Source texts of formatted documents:
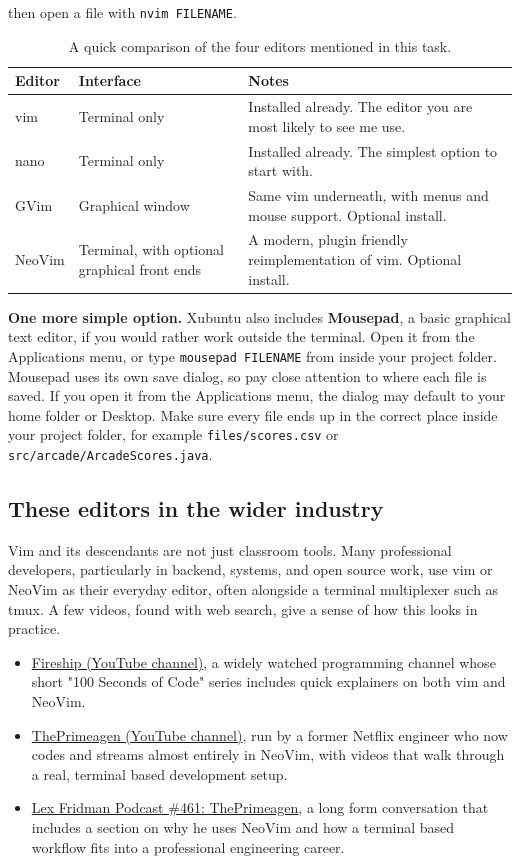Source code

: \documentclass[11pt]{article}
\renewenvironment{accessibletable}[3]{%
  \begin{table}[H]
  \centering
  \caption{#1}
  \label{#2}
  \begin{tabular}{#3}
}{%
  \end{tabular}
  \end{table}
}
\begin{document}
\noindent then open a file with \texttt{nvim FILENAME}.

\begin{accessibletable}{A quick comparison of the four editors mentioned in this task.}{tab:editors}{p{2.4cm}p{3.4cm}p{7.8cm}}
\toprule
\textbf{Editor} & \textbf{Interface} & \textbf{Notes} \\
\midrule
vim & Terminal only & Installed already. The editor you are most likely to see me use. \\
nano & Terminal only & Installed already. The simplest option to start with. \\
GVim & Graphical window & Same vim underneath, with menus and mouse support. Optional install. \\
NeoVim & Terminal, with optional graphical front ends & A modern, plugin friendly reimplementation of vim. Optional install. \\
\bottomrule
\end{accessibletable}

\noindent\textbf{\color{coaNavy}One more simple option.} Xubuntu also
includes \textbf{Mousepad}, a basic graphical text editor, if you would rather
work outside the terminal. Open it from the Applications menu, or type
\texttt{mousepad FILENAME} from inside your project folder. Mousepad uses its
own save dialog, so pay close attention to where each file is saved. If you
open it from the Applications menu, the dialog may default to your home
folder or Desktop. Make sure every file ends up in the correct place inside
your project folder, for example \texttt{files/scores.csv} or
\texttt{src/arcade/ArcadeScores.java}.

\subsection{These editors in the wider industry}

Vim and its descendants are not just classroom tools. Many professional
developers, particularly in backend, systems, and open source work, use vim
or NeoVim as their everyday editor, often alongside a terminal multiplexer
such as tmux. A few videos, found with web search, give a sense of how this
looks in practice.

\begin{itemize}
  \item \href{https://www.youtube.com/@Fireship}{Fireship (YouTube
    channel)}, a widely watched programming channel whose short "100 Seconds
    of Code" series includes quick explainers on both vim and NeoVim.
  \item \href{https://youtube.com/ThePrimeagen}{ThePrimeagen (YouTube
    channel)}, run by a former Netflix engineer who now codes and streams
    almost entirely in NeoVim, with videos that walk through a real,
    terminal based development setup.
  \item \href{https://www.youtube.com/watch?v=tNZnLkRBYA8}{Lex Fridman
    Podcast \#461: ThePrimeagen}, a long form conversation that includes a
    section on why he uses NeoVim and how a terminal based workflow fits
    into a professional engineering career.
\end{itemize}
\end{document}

--

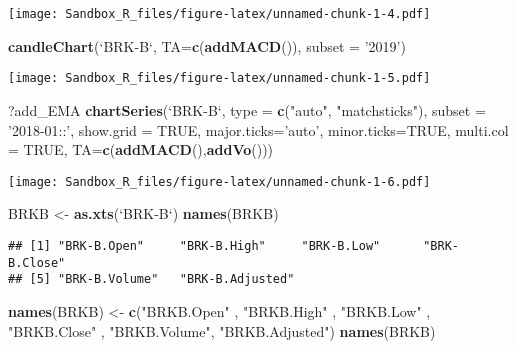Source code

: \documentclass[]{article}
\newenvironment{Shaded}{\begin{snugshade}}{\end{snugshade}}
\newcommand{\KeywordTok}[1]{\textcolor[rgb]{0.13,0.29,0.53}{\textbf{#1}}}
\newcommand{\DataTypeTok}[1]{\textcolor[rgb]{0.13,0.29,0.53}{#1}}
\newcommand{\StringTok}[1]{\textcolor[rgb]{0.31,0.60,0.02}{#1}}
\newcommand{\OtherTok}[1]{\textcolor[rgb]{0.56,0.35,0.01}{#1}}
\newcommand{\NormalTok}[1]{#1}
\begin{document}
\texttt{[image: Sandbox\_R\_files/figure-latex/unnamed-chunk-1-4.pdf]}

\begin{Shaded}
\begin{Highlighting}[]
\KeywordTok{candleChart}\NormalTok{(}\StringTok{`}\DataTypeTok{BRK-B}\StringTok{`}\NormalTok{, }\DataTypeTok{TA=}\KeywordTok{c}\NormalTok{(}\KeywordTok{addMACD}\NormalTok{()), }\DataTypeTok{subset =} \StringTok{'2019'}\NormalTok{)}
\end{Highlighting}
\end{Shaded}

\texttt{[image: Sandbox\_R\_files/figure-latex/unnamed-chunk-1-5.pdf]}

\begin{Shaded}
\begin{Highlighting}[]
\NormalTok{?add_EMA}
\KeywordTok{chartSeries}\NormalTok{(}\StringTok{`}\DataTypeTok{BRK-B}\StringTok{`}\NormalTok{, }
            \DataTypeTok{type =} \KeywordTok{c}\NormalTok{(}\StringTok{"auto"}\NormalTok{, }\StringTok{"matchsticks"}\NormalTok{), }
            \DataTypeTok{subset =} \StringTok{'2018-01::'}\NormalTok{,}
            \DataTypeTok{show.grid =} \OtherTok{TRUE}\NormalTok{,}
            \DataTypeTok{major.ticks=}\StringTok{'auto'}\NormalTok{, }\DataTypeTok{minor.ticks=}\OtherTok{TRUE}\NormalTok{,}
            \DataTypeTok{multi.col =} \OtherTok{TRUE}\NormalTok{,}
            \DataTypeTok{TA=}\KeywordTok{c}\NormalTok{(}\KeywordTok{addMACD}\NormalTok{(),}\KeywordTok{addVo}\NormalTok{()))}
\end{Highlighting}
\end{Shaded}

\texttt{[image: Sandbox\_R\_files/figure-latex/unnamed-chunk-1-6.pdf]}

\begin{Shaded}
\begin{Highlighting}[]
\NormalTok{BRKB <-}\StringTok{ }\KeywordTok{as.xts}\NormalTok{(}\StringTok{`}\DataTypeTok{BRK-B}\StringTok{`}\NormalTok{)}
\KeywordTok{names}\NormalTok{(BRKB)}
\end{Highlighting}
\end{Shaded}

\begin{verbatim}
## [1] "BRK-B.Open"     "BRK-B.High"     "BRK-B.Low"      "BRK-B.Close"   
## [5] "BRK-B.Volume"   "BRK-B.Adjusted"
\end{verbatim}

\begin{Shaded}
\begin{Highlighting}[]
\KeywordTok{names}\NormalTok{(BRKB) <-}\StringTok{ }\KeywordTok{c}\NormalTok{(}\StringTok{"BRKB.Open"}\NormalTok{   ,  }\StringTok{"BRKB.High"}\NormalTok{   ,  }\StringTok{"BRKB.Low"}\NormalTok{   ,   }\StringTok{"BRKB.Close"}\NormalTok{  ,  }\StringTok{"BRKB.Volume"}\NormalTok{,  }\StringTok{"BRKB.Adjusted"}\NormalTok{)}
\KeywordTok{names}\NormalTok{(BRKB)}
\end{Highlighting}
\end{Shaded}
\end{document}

--

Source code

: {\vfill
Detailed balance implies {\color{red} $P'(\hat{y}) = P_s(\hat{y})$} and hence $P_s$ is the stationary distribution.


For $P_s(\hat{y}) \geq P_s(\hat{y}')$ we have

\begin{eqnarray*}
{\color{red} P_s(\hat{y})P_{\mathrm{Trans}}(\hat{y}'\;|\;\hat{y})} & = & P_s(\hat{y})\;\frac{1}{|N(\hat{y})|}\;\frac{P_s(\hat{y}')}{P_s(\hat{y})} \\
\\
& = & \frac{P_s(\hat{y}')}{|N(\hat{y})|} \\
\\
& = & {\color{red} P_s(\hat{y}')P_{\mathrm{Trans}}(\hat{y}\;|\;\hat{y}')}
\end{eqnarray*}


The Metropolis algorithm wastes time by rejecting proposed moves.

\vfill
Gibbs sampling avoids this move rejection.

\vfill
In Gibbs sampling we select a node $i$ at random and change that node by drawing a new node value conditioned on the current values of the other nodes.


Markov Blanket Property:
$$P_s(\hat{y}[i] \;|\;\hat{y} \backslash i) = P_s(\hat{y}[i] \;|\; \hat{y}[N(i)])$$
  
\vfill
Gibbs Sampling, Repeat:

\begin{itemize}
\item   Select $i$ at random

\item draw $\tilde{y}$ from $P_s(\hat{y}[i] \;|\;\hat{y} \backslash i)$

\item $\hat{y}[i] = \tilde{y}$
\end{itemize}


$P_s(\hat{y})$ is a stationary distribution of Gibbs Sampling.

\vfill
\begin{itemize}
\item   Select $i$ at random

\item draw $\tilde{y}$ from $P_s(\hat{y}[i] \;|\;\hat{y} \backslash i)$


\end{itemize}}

• **Task description**: Filter the entries above down to the lines containing the word "ThePrimeagen".

• **Task response**:
  \item \href{https://youtube.com/ThePrimeagen}{ThePrimeagen (YouTube
    Podcast \#461: ThePrimeagen}, a long form conversation that includes a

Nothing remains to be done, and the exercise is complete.